To prove conservation of momentum, we need to ensure that the total momentum before the push is equal to the total momentum after the push.
Before the push, both skaters are at rest, so the total initial momentum is:
\[ \text{Total initial momentum} = 0 \]
After the push, skater B (mass = 48 kg) moves with a velocity of 5 m/s in one direction. The momentum of skater B after the push is:
\[ \text{Momentum of skater B} = \text{mass} \times \text{velocity} = 48 , \text{kg} \times 5 , \text{m/s} = 240 , \text{kg m/s} \]
Let \( v_A \) be the velocity of skater A (mass = 72 kg) in the opposite direction. The momentum of skater A after the push is:
\[ \text{Momentum of skater A} = 72 , \text{kg} \times v_A \]

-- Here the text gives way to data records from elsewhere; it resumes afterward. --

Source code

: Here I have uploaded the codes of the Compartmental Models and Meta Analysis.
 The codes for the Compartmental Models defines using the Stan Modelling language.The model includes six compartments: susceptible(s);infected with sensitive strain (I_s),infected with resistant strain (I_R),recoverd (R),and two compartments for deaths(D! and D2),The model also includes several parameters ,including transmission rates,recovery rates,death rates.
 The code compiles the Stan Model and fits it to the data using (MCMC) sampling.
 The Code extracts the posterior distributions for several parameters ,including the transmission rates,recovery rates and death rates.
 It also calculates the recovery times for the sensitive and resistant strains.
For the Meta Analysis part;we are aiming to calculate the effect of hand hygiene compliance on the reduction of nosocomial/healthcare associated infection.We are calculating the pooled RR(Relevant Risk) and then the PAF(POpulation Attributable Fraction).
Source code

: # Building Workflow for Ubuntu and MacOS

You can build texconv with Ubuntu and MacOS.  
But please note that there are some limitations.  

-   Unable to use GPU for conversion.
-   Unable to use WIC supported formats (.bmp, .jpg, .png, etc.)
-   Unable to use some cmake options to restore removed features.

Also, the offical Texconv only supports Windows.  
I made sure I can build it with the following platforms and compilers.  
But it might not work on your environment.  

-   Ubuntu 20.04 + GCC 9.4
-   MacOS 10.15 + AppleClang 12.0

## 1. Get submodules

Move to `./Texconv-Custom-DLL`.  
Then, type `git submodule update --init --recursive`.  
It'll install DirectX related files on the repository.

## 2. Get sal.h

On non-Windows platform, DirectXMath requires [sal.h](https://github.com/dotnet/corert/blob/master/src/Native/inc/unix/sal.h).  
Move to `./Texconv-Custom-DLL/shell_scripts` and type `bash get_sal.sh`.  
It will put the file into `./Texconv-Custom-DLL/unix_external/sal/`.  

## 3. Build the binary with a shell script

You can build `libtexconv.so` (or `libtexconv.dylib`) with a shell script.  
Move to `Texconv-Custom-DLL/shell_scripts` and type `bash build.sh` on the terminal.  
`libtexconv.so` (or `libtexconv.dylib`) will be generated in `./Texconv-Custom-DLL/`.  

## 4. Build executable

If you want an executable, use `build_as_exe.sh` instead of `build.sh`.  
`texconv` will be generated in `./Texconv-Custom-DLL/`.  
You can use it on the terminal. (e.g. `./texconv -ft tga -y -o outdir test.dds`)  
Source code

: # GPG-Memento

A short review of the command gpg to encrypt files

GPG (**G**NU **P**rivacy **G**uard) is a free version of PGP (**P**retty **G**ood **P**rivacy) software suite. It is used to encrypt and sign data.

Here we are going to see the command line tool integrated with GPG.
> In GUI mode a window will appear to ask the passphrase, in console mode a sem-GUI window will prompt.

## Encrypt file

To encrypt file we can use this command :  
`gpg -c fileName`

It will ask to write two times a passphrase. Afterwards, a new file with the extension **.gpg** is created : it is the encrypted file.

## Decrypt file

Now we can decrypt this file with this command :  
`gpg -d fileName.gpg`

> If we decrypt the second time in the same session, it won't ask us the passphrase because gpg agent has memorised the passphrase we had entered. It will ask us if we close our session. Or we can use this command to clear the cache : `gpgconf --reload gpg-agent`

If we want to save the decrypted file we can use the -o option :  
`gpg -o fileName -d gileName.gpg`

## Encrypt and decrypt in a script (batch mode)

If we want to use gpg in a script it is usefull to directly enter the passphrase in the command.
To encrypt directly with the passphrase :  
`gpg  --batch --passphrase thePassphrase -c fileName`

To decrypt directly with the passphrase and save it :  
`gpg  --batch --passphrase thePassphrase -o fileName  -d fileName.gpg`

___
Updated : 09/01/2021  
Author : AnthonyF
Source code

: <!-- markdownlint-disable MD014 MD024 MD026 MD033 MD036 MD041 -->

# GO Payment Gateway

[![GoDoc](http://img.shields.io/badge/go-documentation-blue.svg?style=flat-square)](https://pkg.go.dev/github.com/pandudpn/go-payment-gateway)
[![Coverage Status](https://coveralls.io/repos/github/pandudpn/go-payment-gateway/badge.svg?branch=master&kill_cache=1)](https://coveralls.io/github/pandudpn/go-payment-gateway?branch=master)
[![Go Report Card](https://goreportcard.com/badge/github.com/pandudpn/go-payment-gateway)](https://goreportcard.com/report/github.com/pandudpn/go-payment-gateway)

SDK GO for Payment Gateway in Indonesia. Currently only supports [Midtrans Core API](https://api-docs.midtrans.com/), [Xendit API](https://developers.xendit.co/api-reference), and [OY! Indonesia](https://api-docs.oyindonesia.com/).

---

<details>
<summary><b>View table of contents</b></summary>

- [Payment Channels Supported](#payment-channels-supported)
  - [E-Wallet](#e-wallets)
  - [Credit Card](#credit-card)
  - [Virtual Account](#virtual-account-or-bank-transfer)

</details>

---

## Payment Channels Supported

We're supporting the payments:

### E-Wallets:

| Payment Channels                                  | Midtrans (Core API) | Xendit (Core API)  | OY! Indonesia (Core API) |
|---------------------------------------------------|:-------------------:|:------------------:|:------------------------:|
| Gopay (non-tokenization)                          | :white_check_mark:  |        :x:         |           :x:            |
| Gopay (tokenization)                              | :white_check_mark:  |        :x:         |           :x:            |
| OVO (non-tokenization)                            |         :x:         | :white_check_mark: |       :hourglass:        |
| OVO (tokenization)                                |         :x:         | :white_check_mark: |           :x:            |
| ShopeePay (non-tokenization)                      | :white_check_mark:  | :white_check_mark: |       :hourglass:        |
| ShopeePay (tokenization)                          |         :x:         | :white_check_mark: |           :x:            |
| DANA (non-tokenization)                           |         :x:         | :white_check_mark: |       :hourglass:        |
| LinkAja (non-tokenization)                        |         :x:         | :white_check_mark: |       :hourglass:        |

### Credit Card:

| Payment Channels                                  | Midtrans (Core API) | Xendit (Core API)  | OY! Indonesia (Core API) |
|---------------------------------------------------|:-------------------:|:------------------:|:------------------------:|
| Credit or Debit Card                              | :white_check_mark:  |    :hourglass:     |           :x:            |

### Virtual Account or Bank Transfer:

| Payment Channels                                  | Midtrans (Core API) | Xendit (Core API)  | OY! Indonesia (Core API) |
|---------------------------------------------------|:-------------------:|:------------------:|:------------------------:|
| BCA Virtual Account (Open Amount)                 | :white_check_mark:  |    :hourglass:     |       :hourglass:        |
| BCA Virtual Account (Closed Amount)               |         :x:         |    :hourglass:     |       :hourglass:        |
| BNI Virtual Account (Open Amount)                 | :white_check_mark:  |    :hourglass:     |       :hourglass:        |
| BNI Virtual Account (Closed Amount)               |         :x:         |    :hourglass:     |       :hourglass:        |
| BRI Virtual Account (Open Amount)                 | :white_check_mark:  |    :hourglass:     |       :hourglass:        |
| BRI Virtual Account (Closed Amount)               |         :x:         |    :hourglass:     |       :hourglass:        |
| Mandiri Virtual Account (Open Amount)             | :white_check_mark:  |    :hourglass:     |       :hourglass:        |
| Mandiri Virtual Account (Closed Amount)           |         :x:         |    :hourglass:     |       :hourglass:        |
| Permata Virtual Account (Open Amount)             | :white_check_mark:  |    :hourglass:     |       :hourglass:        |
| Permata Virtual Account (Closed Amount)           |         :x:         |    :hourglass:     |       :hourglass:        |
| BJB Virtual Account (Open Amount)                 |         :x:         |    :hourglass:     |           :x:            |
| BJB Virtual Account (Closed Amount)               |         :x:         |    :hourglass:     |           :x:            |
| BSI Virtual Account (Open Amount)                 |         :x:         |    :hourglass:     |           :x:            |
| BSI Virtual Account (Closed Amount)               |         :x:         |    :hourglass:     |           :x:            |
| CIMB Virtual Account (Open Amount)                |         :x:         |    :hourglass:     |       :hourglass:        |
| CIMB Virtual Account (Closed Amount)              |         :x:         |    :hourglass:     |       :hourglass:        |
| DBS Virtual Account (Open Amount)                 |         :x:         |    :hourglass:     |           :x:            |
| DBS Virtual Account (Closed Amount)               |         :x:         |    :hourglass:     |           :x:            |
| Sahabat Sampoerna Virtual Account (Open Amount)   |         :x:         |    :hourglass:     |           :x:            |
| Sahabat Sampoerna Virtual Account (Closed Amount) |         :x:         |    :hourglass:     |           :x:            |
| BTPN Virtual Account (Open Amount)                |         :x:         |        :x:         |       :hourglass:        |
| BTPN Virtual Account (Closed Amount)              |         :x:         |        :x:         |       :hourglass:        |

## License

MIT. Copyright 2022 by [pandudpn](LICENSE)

Now, we apply the conservation of momentum, setting the total initial momentum equal to the total final momentum:
\[ 0 = (72 , \text{kg} \times v_A) + (48 , \text{kg} \times 5 , \text{m/s}) \]
Rearranging the equation yields:
\[ 72 , v_A + 240 = 0 \]
Solving for \( v_A \):
\[ 72 , v_A = -240 \] \[ v_A = -\frac{240}{72} \] \[ v_A = -3.33 , \text{m/s} \]
The negative sign indicates that skater A moves in the opposite direction to skater B. Therefore, skater A must move with a velocity of approximately \( 3.33 , \text{m/s} \) in the opposite direction after the push in order to prove conservation of momentum.